To explore the contribution of these three variables in relation to mechanical fractures, two Random Forest classification models were constructed: one based on the frequencies quantified during field sampling, and another using balanced factors through synthetic resampling, in order to assess the impact of sample imbalance on the results.

The Random Forest model was used to classify rock conditions (Fractured vs. Not Fractured) based on Shape, Rock Type, and Fissures, with 1000 trees and mtry = 1. The out-of-bag (OOB) error rate was 48%, indicating moderate misclassification. The confusion matrix showed better performance for predicting fractured rocks (error rate 27.3%) than non-fractured ones (error rate 64.7%), (Table 1, see also supplementary material). The high misclassification rate for not fractured instances suggests that the selected variables may not be sufficiently discriminative.

The variable importance plots illustrate the contribution of each predictor to the classification performance (Figure 5). The left plot, based on the mean decrease in accuracy, shows that Shape is the most important variable, followed by Fissures and Rock Type, indicating that removing Shape would lead to the most significant drop in model accuracy (Figure 5). The right plot, which measures mean decrease in Gini, also confirms that Shape has the highest importance in determining node purity, with Rock Type playing a moderate role and Fissures being the least influential. These results suggest that Shape is the strongest predictor of rock condition, whereas Rock Type and Fissures contribute less to the classification.

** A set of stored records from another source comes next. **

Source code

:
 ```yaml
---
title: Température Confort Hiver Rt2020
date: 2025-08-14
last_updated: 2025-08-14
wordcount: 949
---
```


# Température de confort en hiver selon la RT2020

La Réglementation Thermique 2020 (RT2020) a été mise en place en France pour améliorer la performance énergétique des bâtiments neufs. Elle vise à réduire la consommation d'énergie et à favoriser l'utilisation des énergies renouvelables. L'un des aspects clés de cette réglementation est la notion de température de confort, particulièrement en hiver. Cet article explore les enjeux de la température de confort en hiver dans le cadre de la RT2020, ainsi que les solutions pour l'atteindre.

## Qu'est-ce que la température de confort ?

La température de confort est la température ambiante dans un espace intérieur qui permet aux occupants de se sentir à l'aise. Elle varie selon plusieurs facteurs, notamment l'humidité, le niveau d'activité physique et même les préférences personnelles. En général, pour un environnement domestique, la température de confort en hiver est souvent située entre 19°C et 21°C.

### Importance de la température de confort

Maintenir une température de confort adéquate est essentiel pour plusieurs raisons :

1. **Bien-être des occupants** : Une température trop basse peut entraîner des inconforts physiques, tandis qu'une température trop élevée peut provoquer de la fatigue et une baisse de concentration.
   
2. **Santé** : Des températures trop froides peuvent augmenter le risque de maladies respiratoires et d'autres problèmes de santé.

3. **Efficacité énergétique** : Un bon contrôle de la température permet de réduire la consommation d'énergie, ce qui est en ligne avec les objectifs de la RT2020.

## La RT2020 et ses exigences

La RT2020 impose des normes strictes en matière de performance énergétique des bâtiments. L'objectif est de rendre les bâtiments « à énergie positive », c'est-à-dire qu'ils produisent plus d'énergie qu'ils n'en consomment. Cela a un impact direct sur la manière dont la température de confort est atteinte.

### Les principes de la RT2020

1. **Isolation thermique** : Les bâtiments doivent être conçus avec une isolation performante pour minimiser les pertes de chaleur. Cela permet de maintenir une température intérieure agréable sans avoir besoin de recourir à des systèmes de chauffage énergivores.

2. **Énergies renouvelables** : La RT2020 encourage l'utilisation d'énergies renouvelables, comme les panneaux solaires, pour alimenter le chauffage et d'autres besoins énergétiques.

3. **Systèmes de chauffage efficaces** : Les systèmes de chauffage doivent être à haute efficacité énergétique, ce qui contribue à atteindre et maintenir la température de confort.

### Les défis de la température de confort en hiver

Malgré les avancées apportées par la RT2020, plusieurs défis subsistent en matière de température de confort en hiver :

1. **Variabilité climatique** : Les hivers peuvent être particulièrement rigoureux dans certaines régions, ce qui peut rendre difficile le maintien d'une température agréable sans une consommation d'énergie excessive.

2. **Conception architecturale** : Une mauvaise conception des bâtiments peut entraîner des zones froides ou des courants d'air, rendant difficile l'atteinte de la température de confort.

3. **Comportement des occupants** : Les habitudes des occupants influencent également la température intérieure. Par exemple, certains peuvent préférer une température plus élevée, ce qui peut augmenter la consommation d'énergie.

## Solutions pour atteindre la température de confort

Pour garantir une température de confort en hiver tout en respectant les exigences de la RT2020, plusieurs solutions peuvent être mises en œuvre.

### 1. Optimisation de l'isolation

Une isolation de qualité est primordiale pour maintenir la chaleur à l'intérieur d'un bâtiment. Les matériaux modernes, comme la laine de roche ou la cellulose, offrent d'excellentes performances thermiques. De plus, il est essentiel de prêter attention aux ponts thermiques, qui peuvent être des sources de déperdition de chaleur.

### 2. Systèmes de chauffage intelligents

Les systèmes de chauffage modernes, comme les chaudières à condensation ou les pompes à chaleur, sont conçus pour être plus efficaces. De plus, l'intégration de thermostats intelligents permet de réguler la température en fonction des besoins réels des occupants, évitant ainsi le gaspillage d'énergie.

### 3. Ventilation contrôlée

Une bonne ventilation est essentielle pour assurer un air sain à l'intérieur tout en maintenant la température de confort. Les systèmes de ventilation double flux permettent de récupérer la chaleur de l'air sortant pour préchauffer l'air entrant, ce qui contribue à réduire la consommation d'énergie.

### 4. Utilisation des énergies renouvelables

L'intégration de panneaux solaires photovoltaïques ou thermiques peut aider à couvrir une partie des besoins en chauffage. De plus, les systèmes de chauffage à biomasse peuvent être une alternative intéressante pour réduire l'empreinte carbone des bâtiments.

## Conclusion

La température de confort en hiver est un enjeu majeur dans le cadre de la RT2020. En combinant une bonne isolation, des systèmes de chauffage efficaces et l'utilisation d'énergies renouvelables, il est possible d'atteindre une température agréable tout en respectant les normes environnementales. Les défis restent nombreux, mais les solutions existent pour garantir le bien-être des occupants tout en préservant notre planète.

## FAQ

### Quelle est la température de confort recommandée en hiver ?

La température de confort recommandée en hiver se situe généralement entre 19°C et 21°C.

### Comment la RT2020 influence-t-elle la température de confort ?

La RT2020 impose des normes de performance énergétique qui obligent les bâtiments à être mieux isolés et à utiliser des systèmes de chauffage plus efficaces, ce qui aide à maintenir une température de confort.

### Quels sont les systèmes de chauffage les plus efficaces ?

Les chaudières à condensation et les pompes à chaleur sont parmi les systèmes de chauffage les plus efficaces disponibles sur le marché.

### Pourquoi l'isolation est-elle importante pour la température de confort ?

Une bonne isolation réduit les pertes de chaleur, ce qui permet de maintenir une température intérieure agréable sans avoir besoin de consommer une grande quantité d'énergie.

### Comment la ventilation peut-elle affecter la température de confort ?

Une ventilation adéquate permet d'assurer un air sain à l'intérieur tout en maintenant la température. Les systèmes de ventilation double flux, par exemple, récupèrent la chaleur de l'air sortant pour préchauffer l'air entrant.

Figure 5 - Variable importance plot for naturalistic model.

The estimated probability of fracture varies across Shape and Rock Type categories, as shown in the bar plot (Figure 6). Rounded shapes exhibit a higher probability of fracture than tabular shapes, regardless of rock type. Within the fissures group, where fissures are present (Y), IBV rocks show the highest probability of fracture (~0.75), while Sed rocks exhibit the lowest (~0.3). The fracture probability decreases for tabular shapes, with IBV still showing the highest value (~0.4) and Sil and Sed the lowest (~0.25). In contrast, within the not fissured samples (N), fracture probabilities increase, particularly for Rounded shapes of AV and IBV, both reaching a probability of 1.0, indicating that all rocks of these types fractured. Sed and Sil also show elevated probabilities (~0.85 and ~0.7, respectively). For tabular shapes, fracture probabilities remain lower, with IBV and AV around 0.5 and Sil showing the lowest value (~0.2). These results suggest that rounded shapes are more prone to fracture than tabular ones, and IBV rocks consistently exhibit higher fracture probabilities, while Sil and Sed tabular rocks appear to be the most resistant to fracturing (see also supplementary material).

Figure 6 - Probability of fracture estimated by means of random forest trees and naturalistic samples related to different nodule shape and rock type by fissures (Y, N).

A notable reduction in misclassification error was observed in random forest performance when using a balanced dataset, decreasing the out-of-bag error rate from 48% to 16% (Figure 6). Variable importance analysis confirmed shape as the most influential predictor, followed by fissures and rock type (Figure 7).

Figure 7 - Variable importance plot for balanced model.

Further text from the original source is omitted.